== Segment start ==

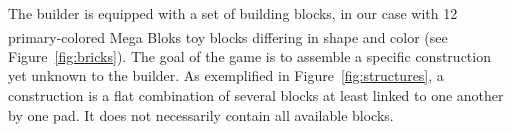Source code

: The builder is equipped with a set of building blocks, in our case with 12 primary-colored Mega Bloks\textsuperscript{\textregistered} toy blocks differing in shape and color (see Figure~\ref{fig:bricks}). %
The goal of the game is to assemble a specific construction yet unknown to the builder. As exemplified in Figure~\ref{fig:structures}, a construction is a flat combination of several blocks at least linked to one another by one pad. It does not necessarily contain all available blocks.

\begin{figure}[!ht]
\centering
{}\qquad
{}\\
\end{figure}
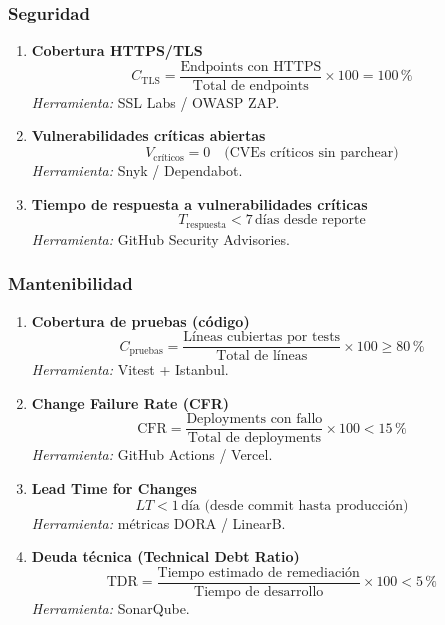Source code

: \documentclass[12pt, a4paper]{article}
\begin{document}
\subsubsection*{Seguridad}

\begin{enumerate}[leftmargin=*, label=\textbf{KPI \arabic*.}, start=18]

    \item \textbf{Cobertura HTTPS/TLS}
    \[
        C_{\text{TLS}} = \frac{\text{Endpoints con HTTPS}}{\text{Total de endpoints}} \times 100 = 100\,\%
    \]
    \textit{Herramienta:} SSL Labs / OWASP ZAP.

    \item \textbf{Vulnerabilidades críticas abiertas}
    \[
        V_{\text{críticos}} = 0 \quad \text{(CVEs críticos sin parchear)}
    \]
    \textit{Herramienta:} Snyk / Dependabot.

    \item \textbf{Tiempo de respuesta a vulnerabilidades críticas}
    \[
        T_{\text{respuesta}} < 7\,\text{días desde reporte}
    \]
    \textit{Herramienta:} GitHub Security Advisories.

\end{enumerate}

\subsubsection*{Mantenibilidad}

\begin{enumerate}[leftmargin=*, label=\textbf{KPI \arabic*.}, start=21]

    \item \textbf{Cobertura de pruebas (código)}
    \[
        C_{\text{pruebas}} = \frac{\text{Líneas cubiertas por tests}}{\text{Total de líneas}} \times 100 \geq 80\,\%
    \]
    \textit{Herramienta:} Vitest + Istanbul.

    \item \textbf{Change Failure Rate (CFR)}
    \[
        \text{CFR} = \frac{\text{Deployments con fallo}}{\text{Total de deployments}} \times 100 < 15\,\%
    \]
    \textit{Herramienta:} GitHub Actions / Vercel.

    \item \textbf{Lead Time for Changes}
    \[
        LT < 1\,\text{día (desde commit hasta producción)}
    \]
    \textit{Herramienta:} métricas DORA / LinearB.

    \item \textbf{Deuda técnica (Technical Debt Ratio)}
    \[
        \text{TDR} = \frac{\text{Tiempo estimado de remediación}}{\text{Tiempo de desarrollo}} \times 100 < 5\,\%
    \]
    \textit{Herramienta:} SonarQube.

\end{enumerate}
\end{document}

== Segment end ==

- [Exercise description]:
Reproduce the lines above exactly, image-free.

- [Output of the task]:
Source code

: The builder is equipped with a set of building blocks, in our case with 12 primary-colored Mega Bloks\textsuperscript{\textregistered} toy blocks differing in shape and color (see Figure~\ref{fig:bricks}). %
The goal of the game is to assemble a specific construction yet unknown to the builder. As exemplified in Figure~\ref{fig:structures}, a construction is a flat combination of several blocks at least linked to one another by one pad. It does not necessarily contain all available blocks.

\begin{figure}[!ht]
\centering
{}\qquad
{}\\
\end{figure}
Source code

: \documentclass[12pt, a4paper]{article}
\begin{document}
\subsubsection*{Seguridad}

\begin{enumerate}[leftmargin=*, label=\textbf{KPI \arabic*.}, start=18]

    \item \textbf{Cobertura HTTPS/TLS}
    \[
        C_{\text{TLS}} = \frac{\text{Endpoints con HTTPS}}{\text{Total de endpoints}} \times 100 = 100\,\%
    \]
    \textit{Herramienta:} SSL Labs / OWASP ZAP.

    \item \textbf{Vulnerabilidades críticas abiertas}
    \[
        V_{\text{críticos}} = 0 \quad \text{(CVEs críticos sin parchear)}
    \]
    \textit{Herramienta:} Snyk / Dependabot.

    \item \textbf{Tiempo de respuesta a vulnerabilidades críticas}
    \[
        T_{\text{respuesta}} < 7\,\text{días desde reporte}
    \]
    \textit{Herramienta:} GitHub Security Advisories.

\end{enumerate}

\subsubsection*{Mantenibilidad}

\begin{enumerate}[leftmargin=*, label=\textbf{KPI \arabic*.}, start=21]

    \item \textbf{Cobertura de pruebas (código)}
    \[
        C_{\text{pruebas}} = \frac{\text{Líneas cubiertas por tests}}{\text{Total de líneas}} \times 100 \geq 80\,\%
    \]
    \textit{Herramienta:} Vitest + Istanbul.

    \item \textbf{Change Failure Rate (CFR)}
    \[
        \text{CFR} = \frac{\text{Deployments con fallo}}{\text{Total de deployments}} \times 100 < 15\,\%
    \]
    \textit{Herramienta:} GitHub Actions / Vercel.

    \item \textbf{Lead Time for Changes}
    \[
        LT < 1\,\text{día (desde commit hasta producción)}
    \]
    \textit{Herramienta:} métricas DORA / LinearB.

    \item \textbf{Deuda técnica (Technical Debt Ratio)}
    \[
        \text{TDR} = \frac{\text{Tiempo estimado de remediación}}{\text{Tiempo de desarrollo}} \times 100 < 5\,\%
    \]
    \textit{Herramienta:} SonarQube.

\end{enumerate}
\end{document}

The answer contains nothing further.